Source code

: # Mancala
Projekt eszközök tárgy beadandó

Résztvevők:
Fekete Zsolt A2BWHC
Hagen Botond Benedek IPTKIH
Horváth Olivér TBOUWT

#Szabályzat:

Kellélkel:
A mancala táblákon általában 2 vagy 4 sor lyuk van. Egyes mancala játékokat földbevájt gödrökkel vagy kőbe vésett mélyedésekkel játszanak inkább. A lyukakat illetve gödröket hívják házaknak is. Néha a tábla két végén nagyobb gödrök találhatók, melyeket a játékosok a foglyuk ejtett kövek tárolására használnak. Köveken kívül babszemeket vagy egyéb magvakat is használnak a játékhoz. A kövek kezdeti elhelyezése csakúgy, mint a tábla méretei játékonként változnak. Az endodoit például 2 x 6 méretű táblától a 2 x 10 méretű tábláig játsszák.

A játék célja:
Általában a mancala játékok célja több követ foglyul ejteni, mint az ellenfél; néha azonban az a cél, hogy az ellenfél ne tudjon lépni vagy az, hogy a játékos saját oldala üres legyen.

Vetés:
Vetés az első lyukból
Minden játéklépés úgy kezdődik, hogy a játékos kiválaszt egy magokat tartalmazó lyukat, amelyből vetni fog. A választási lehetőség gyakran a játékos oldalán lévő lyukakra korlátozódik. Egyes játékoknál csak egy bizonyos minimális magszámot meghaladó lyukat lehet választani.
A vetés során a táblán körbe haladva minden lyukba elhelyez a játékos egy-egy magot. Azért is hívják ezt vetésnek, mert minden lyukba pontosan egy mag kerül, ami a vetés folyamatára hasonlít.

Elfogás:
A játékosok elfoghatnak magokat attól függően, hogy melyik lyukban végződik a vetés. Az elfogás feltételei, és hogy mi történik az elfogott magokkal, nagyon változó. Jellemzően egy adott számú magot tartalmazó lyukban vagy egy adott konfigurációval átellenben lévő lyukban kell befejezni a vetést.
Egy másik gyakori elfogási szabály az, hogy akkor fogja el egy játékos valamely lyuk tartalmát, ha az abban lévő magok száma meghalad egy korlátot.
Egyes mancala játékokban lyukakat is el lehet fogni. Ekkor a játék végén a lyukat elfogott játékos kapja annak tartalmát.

☆ ☆ ☆

» **REQUIRED ACTION**: Word for word, write out all the lines shown above.

» **REPLY TO THE EXERCISE**:
Source code

: # Mancala
Projekt eszközök tárgy beadandó

Résztvevők:
Fekete Zsolt A2BWHC
Hagen Botond Benedek IPTKIH
Horváth Olivér TBOUWT

#Szabályzat:

Kellélkel:
A mancala táblákon általában 2 vagy 4 sor lyuk van. Egyes mancala játékokat földbevájt gödrökkel vagy kőbe vésett mélyedésekkel játszanak inkább. A lyukakat illetve gödröket hívják házaknak is. Néha a tábla két végén nagyobb gödrök találhatók, melyeket a játékosok a foglyuk ejtett kövek tárolására használnak. Köveken kívül babszemeket vagy egyéb magvakat is használnak a játékhoz. A kövek kezdeti elhelyezése csakúgy, mint a tábla méretei játékonként változnak. Az endodoit például 2 x 6 méretű táblától a 2 x 10 méretű tábláig játsszák.

A játék célja:
Általában a mancala játékok célja több követ foglyul ejteni, mint az ellenfél; néha azonban az a cél, hogy az ellenfél ne tudjon lépni vagy az, hogy a játékos saját oldala üres legyen.

Vetés:
Vetés az első lyukból
Minden játéklépés úgy kezdődik, hogy a játékos kiválaszt egy magokat tartalmazó lyukat, amelyből vetni fog. A választási lehetőség gyakran a játékos oldalán lévő lyukakra korlátozódik. Egyes játékoknál csak egy bizonyos minimális magszámot meghaladó lyukat lehet választani.
A vetés során a táblán körbe haladva minden lyukba elhelyez a játékos egy-egy magot. Azért is hívják ezt vetésnek, mert minden lyukba pontosan egy mag kerül, ami a vetés folyamatára hasonlít.

Elfogás:
A játékosok elfoghatnak magokat attól függően, hogy melyik lyukban végződik a vetés. Az elfogás feltételei, és hogy mi történik az elfogott magokkal, nagyon változó. Jellemzően egy adott számú magot tartalmazó lyukban vagy egy adott konfigurációval átellenben lévő lyukban kell befejezni a vetést.
Egy másik gyakori elfogási szabály az, hogy akkor fogja el egy játékos valamely lyuk tartalmát, ha az abban lévő magok száma meghalad egy korlátot.
Egyes mancala játékokban lyukakat is el lehet fogni. Ekkor a játék végén a lyukat elfogott játékos kapja annak tartalmát.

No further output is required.